Sekalipun dilakukan di lapangan dan dengan bantuan pengeras suara, tidak boleh mengganggu kegiatan KKR yang mungkin akan dimulai setelah salat selesai. Aneh sekali di sini. Mengapa nampaknya seluruh pejabat daerah tunduk pada permintaan panitia GIDI?

Bayangkan acara Salat Idul Fitri pasti menjadi tampilan kegiatan keagamaan yang menarik bagi peserta GIDI KKR? Dalam berbagai kegiatan dialog antaragama yang saya ikuti, delegasi dari berbagai negara, daerah dan agama sangat senang diajak mengunjungi berbagai kegiatan keagamaan lainnya.

Yang kita tahu selama ini kehidupan lintas agama di Papua berjalan cukup baik. Dasarnya adalah prinsip satu tungku dengan 3 batu yang dikenal di Fakfak, namun ada yang praktis.
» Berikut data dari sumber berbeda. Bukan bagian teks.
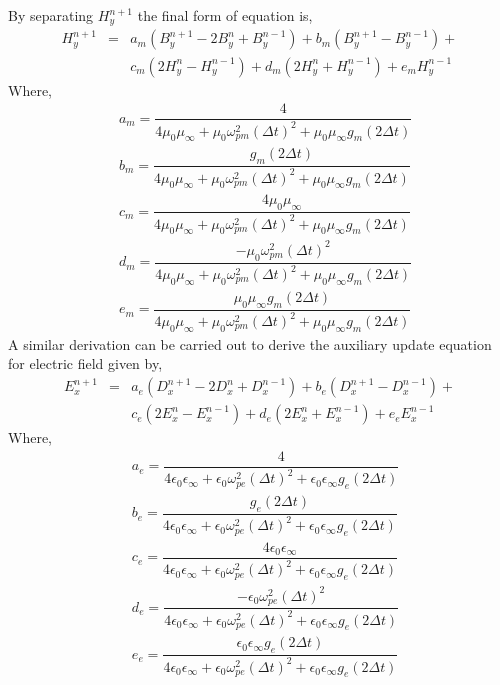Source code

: By separating $H^{n+1}_y$ the final form of equation is,
\begin{eqnarray}
\nonumber H^{n+1}_y &=& a_m\left(B^{n+1}_y-2B^n_y+B^{n-1}_y\right)+b_m\left(B^{n+1}_y-B^{n-1}_y\right)+\\
&&c_m\left(2H^n_y-H^{n-1}_y\right)+d_m\left(2H^n_y+H^{n-1}_y\right)+e_m H^{n-1}_y
\label{2nd-order-B-H-final-form}
\end{eqnarray}
Where,
\begin{eqnarray}
\nonumber & a_m=\dfrac{4}{4\mu_0\mu_\infty+\mu_0\omega^2_{pm}\left(\Delta t\right)^2+\mu_0\mu_\infty g_m \left(2\Delta t\right)}\\
\nonumber & b_m=\dfrac{g_m\left(2\Delta t\right)}{4\mu_0\mu_\infty+\mu_0\omega^2_{pm}\left(\Delta t\right)^2+\mu_0\mu_\infty g_m \left(2\Delta t\right)}\\
\nonumber & c_m=\dfrac{4\mu_0\mu_\infty}{4\mu_0\mu_\infty+\mu_0\omega^2_{pm}\left(\Delta t\right)^2+\mu_0\mu_\infty g_m \left(2\Delta t\right)}\\
\nonumber & d_m=\dfrac{-\mu_0\omega^2_{pm}\left(\Delta t\right)^2}{4\mu_0\mu_\infty+\mu_0\omega^2_{pm}\left(\Delta t\right)^2+\mu_0\mu_\infty g_m \left(2\Delta t\right)}\\
\nonumber & e_m=\dfrac{\mu_0\mu_\infty g_m\left(2\Delta t\right)}{4\mu_0\mu_\infty+\mu_0\omega^2_{pm}\left(\Delta t\right)^2+\mu_0\mu_\infty g_m \left(2\Delta t\right)}
\label{1D-Drude-H-scalars}
\end{eqnarray}
A similar derivation can be carried out to derive the auxiliary update equation for electric field given by,
\begin{eqnarray}
\nonumber E^{n+1}_x &=& a_e\left(D^{n+1}_x-2D^n_x+D^{n-1}_x\right)+b_e\left(D^{n+1}_x-D^{n-1}_x\right)+\\
&&c_e\left(2E^n_x-E^{n-1}_x\right)+d_e\left(2E^n_x+E^{n-1}_x\right)+e_e E^{n-1}_x
\label{2nd-order-D-E-final-form}
\end{eqnarray}
Where,
\begin{eqnarray}
\nonumber & a_e=\dfrac{4}{4\epsilon_0\epsilon_\infty+\epsilon_0\omega^2_{pe}\left(\Delta t\right)^2+\epsilon_0\epsilon_\infty g_e \left(2\Delta t\right)}\\
\nonumber & b_e=\dfrac{g_e\left(2\Delta t\right)}{4\epsilon_0\epsilon_\infty+\epsilon_0\omega^2_{pe}\left(\Delta t\right)^2+\epsilon_0\epsilon_\infty g_e \left(2\Delta t\right)}\\
\nonumber & c_e=\dfrac{4\epsilon_0\epsilon_\infty}{4\epsilon_0\epsilon_\infty+\epsilon_0\omega^2_{pe}\left(\Delta t\right)^2+\epsilon_0\epsilon_\infty g_e \left(2\Delta t\right)}\\
\nonumber & d_e=\dfrac{-\epsilon_0\omega^2_{pe}\left(\Delta t\right)^2}{4\epsilon_0\epsilon_\infty+\epsilon_0\omega^2_{pe}\left(\Delta t\right)^2+\epsilon_0\epsilon_\infty g_e \left(2\Delta t\right)}\\
\nonumber & e_e=\dfrac{\epsilon_0\epsilon_\infty g_e\left(2\Delta t\right)}{4\epsilon_0\epsilon_\infty+\epsilon_0\omega^2_{pe}\left(\Delta t\right)^2+\epsilon_0\epsilon_\infty g_e \left(2\Delta t\right)}
\label{1D-Drude-E-scalars}
\end{eqnarray}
Di sini penting untuk segera mengungkap siapa dalang peristiwa berdarah ini, mulai dari penciptaan lingkaran GIDI.

Pilihan untuk menyelesaikan proses hukum adalah satu-satunya cara agar semua pernyataan permintaan maaf dari kalangan gereja dan seruan untuk tidak melakukan pembalasan dari tokoh agama Islam memiliki makna. Polisi juga diharapkan transparan dalam penyelidikan internal terhadap tindakan anggotanya, ketika melepaskan tembakan peringatan ke arah massa.

Faktanya, ada 11 orang dari sekelompok penyerang yang terluka. Salah satunya, Edi Manimbo (15 tahun), tewas akibat luka tembak di bagian pinggang. Warga Muslim pagi ini trauma dengan kejadian yang seharusnya menjadi momen membahagiakan itu masih tinggal di kamp pengungsian.

Adanya korban jiwa, bahkan ada yang meninggal dunia, luput dari kemarahan para pembela umat Islam di Tolikara. Mengamalkan ibadah adalah hak asasi setiap manusia.

Kini kita semua belajar dari peristiwa Tolikara betapa mirisnya dilarang beribadah. Tapi, mari kita pikirkan bersama-sama siapa saja yang terluka dan tewas dalam kejadian tersebut, agar kematiannya tidak sia-sia. Sejarah konflik selalu menunjukkan bahwa ketika para elite berusaha menjalankan agendanya, rakyat kecil selalu menjadi korban. — Rappler.com

Uni Lubis adalah jurnalis senior yang berpengalaman di bidang media. Dia adalah Rekan Eisenhower. Tulisannya dapat dinikmati di www.unilubis.com.